Question

A farmer moves along the boundary of a square field of side 10m
in 40 s. What will be the magnitude of displacement of the farmer at

the end of 2 minutes 20 seconds from his initial position?​

Answer 1

Given :

• A farmer moves along the boundary of a square of side 10m in 40 seconds.

To Find :

• Magnitude of displacement of the farmer at the end of 2 minutes 20 seconds.

Solution :

ABCD is a square field of the side 10cm . So , the magnitude of the displacement.
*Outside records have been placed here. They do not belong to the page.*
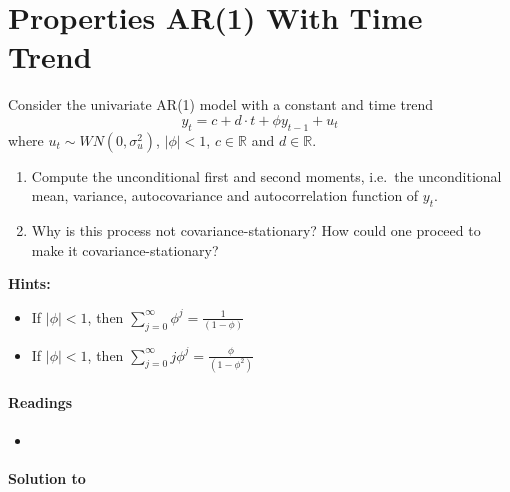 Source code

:\section[Properties AR{(1)} With Time Trend]{Properties AR{(1)} With Time Trend\label{ex:PropertiesAR1TimeTrend}}

Consider the univariate AR{(1)} model with a constant and time trend
\[ y_t = c + d\cdot t + \phi y_{t-1} + u_t\]
where \(u_t \sim WN(0,\sigma_u^2)\), \(|\phi|<1\), \(c \in \mathbb{R}\) and \(d \in \mathbb{R}\).
\begin{enumerate}
\item
Compute the unconditional first and second moments,
  i.e.\ the unconditional mean, variance, autocovariance and autocorrelation function of \(y_t\).

\item
Why is this process not covariance-stationary?
How could one proceed to make it covariance-stationary?
\end{enumerate}

\textbf{Hints:}
\begin{itemize}
\item If \(|\phi|<1\), then \(\sum_{j=0}^{\infty} \phi^j = \frac{1}{(1-\phi)}\)
\item If \(|\phi|<1\), then \(\sum_{j=0}^{\infty} j \phi^j = \frac{\phi}{(1-\phi^2)}\)
\end{itemize}

\paragraph{Readings}
\begin{itemize}
\item \textcite{Lutkepohl_2004_UnivariateTimeSeries}
\end{itemize}

\begin{solution}\textbf{Solution to }
\ifDisplaySolutions%

\fi
\newpage
\end{solution} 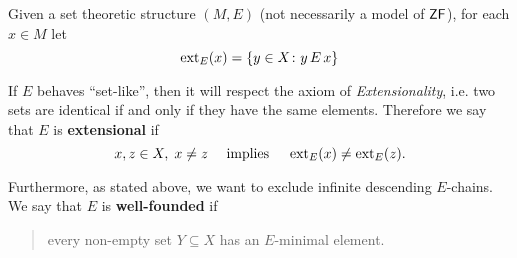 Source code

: Given a set theoretic structure $(M,E)$ (not necessarily a model of $\mathsf{ZF}$), for each $x \in M$ let
\begin{equation*}
\operatorname{ext}_E(x) = \{ y \in X \colon y\, E \, x \}
\end{equation*}

If $E$ behaves ``set-like'', then it will respect the axiom of \textit{Extensionality}, i.e. two sets are identical if and only if they have the same elements. Therefore we say that $E$ is \textbf{extensional} if
\begin{equation*}
x,z \in X, \; x\neq z \quad \text{ implies } \quad \operatorname{ext}_E(x) \neq \operatorname{ext}_E(z).
\end{equation*}

Furthermore, as stated above, we want to exclude infinite descending $E$-chains. We say that $E$ is \textbf{well-founded} if

\begin{quote}
every non-empty set $Y \subseteq X$ has an $E$-minimal element.
\end{quote}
$\longmapsto\tt{{AC}^{2}={AB}^{2}+{BC}^{2}}$

$\longmapsto\tt{AC=\sqrt{{AB}^{2}+{BC}^{2}}}$

Here :

• AB = 10m
• BC = 10m

$\longmapsto\tt{AC=\sqrt{{(10)}^{2}+{(10)}^{2}}}$

$\longmapsto\tt{AC=\sqrt{100+100}}$

$\longmapsto\tt{AC=\sqrt{200}}$

$\longmapsto\tt{AC=10\sqrt{2}m.}$

So , The Displacement of the farmer at the end of 2 minutes 20 seconds will be 10√2 m..

Answer 2

Answer:

Here, Side of the given square field = 10m

so, perimeter of a square = 4*side = 10 m * 4 = 40 m

Farmer takes 40 s to move along the boundary.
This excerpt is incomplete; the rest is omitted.